I'm in the middle of trimming some trees out of my land to give more light and access to some more favorable plants.  I burn wood in the winter and am hoping to use mulch from this project around the property.  So I'm looking for advice on the following species and how they do as mulch for use around my garden or possibly in other places I may not have considered.  I figured it would be better to chip than just burn the brush since I had access to the chipper for nothing.

First I cut down a lot of Sumac (red fruit) that were essentially infesting an area where I have a lot of peach and apple trees.  The largest of these is maybe 6-8" diameter, but most are 3-4 inches, and I've got about half a cord stacked in 4-8 foot unsplit lengths.  I was planning to use these to burn in my recreational fire pit outside.  I still have the tops and small branches of these trees lying on the ground, I cut them down about a month ago, so they are pretty dry.  I don't really know much about these things but I do have another area that's gone from open to completely covered with these over the last decade, and I'd like to free it up for hardwoods in the future, so I'd like to find a good solution for these things aside from burning them.

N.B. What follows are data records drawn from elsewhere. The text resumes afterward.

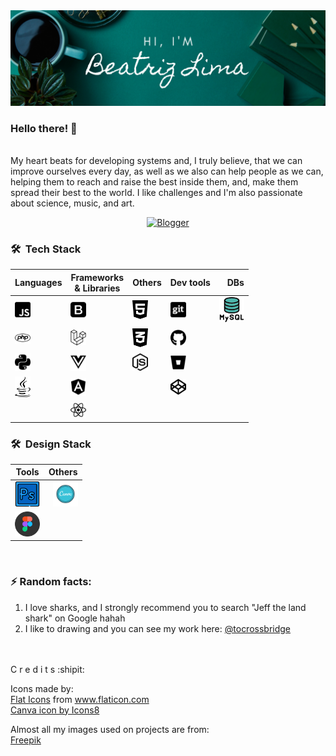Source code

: <img src="img/banner.png" />

### Hello there! 👋
<br/>
My heart beats for developing systems and, I truly believe, that we can improve ourselves every day, as well as we also can help people as we can, helping them to reach and raise the best inside them, and, make them spread their best to the world.
I like challenges and I'm also passionate about science, music, and art.

<p align="center">
  <a href="bsideofcode.blogspot.com"><img alt="Blogger" src="https://img.shields.io/badge/Blogger-FF5722?style=for-the-badge&logo=blogger&logoColor=white" ></a>
</p>

<h3> 🛠 &nbsp;Tech Stack</h3>

| Languages                                | Frameworks<br>& Libraries                      | Others | Dev tools                         | DBs |
| ---------------------------------------- |---------------------------------------------| -------------------------------------------|-----| ---:|
| <img src="/svg/js.svg" width="25" />     | <img src="/svg/bootstrap.svg" width="25" /> | <img src="/svg/html5.svg" width="25" />    | <img src="/svg/git.svg" width="25" />       | <img src="/icons/mysql.png" width="40" /> |
| <img src="/svg/php.svg" width="25" />    | <img src="/svg/laravel.svg" width="25" />   | <img src="/svg/css3.svg" width="25" />     | <img src="/svg/github.svg" width="25" />    |                                           |
| <img src="/svg/python.svg" width="25" /> | <img src="/svg/vuejs.svg" width="25" />     | <img src="/svg/node-js.svg" width="25" />  | <img src="/svg/bitbucket.svg" width="25" /> |                                           |
| <img src="/svg/java.svg" width="25" />   | <img src="/svg/angular.svg" width="25" />   |                                            | <img src="/svg/codepen.svg" width="25" />   |                                           |
|                                          | <img src="/svg/react.svg" width="25" />     | 


<h3> 🛠 &nbsp;Design Stack</h3>

| Tools                                               | Others                                        |
| --------------------------------------------------- | ---------------------------------------------:|
| <img src="/icons/adobe-photoshop.png" width="40" /> | <img src="/icons/canva_icon.png" width="40" />|
| <img src="/icons/figma.png" width="40" />           |                                               |

<br/>


### ⚡ Random facts:
1. I love sharks, and I strongly recommend you to search "Jeff the land shark" on Google hahah
2. I like to drawing and you can see my work here: <a href="http://instagram.com/tocrossbridge" target="_blank">@tocrossbridge</a>


<br/><br/>
C r e d i t s :shipit:

Icons made by:<br>
<a href="https://www.flaticon.com/authors/flat-icons" title="Flat Icons">Flat Icons</a> from <a href="https://www.flaticon.com/" title="Flaticon"> www.flaticon.com</a><br>
<a href="https://icons8.com/icon/nBeuei22ZvUb/canva">Canva icon by Icons8</a>

Almost all my images used on projects are from:<br>
<a href="https://www.freepik.com" title="Freepik" target="_blank">Freepik</a>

Next I spent this weekend cutting down several ash trees, and a couple of small (4-5 inch dia) maple and oak trees.  I've got them down to log lengths of heat wood and I chipped/shredded the tops, I'd say I ended up with about two yards of mulch that way and it's almost entirely ash.  I've got probably this much again in ash that's still standing, along with a decent sized maple I'll be taking down as part of this project.  I haven't seen anything bad about either of these species and they will continue to make up  the majority of my harvest in the future. 

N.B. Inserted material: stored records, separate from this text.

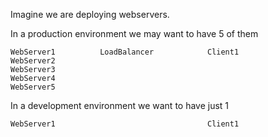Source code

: Imagine we are deploying webservers.

In a production environment we may want to have 5 of them

    WebServer1          LoadBalancer            Client1
    WebServer2
    WebServer3
    WebServer4
    WebServer5
    
In a development environment we want to have just 1

    WebServer1                                  Client1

Lastly I have a pine to take down and a bunch of mixed evergreens to trim.  Again the main wood will be burned outside, I don't burn soft wood in the house, but I was not sure about blending the needles and such in with the rest of the mulch.  I am not 100% sure of all the species of the pine trees in this section but there are a few distinct species.  They were planted by my parents about 25 years ago, they got all of the young trees for free from a friend to basically make a barrier of trees between our house and the next one, without any preference to the species.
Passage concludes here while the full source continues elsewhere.